▶ Problem description: Find the line with "Recovery sites represent" in the records below. Copy it and every line after it, up to and including the line with "### Hot Sites".

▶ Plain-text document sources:
───
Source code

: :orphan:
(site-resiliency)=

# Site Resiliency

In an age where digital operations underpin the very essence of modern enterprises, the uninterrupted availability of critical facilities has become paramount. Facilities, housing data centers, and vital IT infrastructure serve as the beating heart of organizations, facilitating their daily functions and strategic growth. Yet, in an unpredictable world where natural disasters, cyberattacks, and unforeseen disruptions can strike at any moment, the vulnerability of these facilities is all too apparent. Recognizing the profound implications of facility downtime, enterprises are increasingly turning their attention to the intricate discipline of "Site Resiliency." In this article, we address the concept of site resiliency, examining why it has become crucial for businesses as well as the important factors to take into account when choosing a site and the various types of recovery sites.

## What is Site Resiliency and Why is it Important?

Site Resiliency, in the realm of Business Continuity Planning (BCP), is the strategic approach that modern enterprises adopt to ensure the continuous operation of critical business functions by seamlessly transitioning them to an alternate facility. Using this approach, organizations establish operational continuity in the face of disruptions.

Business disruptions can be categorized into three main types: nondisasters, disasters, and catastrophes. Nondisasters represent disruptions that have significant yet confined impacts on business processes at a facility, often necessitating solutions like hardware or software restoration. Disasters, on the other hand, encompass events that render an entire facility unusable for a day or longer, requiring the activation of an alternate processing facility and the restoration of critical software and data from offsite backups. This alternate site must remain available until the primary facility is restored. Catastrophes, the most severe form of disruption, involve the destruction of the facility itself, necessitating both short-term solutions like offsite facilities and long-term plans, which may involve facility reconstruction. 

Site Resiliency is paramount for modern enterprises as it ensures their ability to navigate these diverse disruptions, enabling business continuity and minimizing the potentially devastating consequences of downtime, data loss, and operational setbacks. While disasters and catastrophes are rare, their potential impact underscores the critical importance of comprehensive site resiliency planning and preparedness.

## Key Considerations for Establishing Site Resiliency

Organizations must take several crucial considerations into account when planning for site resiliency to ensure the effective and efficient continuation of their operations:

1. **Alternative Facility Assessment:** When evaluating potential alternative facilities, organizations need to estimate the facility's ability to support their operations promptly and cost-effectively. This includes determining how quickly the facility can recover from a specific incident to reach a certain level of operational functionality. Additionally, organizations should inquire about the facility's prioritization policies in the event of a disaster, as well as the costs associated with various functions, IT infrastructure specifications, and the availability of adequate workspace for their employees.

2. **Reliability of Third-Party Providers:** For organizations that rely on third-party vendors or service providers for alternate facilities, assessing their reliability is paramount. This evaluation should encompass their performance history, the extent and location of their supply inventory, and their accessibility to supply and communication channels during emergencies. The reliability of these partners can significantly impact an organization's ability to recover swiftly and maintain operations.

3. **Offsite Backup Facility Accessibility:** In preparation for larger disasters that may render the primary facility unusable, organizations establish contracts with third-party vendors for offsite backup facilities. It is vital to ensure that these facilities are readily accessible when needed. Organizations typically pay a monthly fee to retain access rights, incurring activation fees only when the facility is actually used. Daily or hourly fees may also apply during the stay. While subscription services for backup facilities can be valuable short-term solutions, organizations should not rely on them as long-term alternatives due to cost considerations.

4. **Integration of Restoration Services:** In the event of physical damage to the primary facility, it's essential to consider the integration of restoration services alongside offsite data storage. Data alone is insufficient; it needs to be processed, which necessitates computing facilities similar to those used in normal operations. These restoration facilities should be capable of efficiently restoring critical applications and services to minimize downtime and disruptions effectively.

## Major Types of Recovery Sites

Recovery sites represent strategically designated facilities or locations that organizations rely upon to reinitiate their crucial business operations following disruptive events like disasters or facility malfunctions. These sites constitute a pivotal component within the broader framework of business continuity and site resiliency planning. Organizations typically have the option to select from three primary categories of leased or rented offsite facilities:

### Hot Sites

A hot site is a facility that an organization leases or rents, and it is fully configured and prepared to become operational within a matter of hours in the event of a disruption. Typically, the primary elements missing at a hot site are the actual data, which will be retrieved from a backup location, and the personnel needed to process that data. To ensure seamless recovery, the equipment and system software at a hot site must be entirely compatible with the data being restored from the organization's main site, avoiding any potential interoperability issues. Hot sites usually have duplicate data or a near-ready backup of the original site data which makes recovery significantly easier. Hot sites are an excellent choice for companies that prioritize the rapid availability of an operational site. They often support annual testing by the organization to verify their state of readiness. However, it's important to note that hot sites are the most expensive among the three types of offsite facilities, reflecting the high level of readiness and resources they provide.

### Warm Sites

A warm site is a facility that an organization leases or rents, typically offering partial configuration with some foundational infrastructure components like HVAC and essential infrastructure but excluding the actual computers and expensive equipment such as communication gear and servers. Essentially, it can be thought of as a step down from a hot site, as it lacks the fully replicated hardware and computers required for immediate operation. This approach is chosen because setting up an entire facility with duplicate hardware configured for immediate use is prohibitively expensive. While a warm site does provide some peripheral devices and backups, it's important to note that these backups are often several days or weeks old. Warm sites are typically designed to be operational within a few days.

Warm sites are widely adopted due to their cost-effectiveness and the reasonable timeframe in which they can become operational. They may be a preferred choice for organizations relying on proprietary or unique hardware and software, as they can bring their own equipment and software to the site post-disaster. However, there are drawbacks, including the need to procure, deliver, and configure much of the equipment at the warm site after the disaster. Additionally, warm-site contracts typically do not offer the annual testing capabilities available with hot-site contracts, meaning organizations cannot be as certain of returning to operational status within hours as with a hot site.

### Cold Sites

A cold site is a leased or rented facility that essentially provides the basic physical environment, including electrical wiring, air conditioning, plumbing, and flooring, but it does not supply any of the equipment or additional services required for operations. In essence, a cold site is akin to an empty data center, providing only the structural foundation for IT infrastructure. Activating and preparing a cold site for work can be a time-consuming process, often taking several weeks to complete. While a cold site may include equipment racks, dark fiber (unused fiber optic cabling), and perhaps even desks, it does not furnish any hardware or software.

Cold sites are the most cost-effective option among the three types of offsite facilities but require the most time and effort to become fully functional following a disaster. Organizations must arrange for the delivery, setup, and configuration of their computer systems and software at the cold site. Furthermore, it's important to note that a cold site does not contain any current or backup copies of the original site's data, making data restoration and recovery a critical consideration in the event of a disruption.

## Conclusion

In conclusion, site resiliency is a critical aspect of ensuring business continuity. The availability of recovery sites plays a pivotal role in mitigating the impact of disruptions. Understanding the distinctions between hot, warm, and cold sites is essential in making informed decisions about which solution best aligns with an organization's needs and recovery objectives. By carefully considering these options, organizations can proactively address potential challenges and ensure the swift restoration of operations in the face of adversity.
───
▶ Task solution:
Recovery sites represent strategically designated facilities or locations that organizations rely upon to reinitiate their crucial business operations following disruptive events like disasters or facility malfunctions. These sites constitute a pivotal component within the broader framework of business continuity and site resiliency planning. Organizations typically have the option to select from three primary categories of leased or rented offsite facilities:

### Hot Sites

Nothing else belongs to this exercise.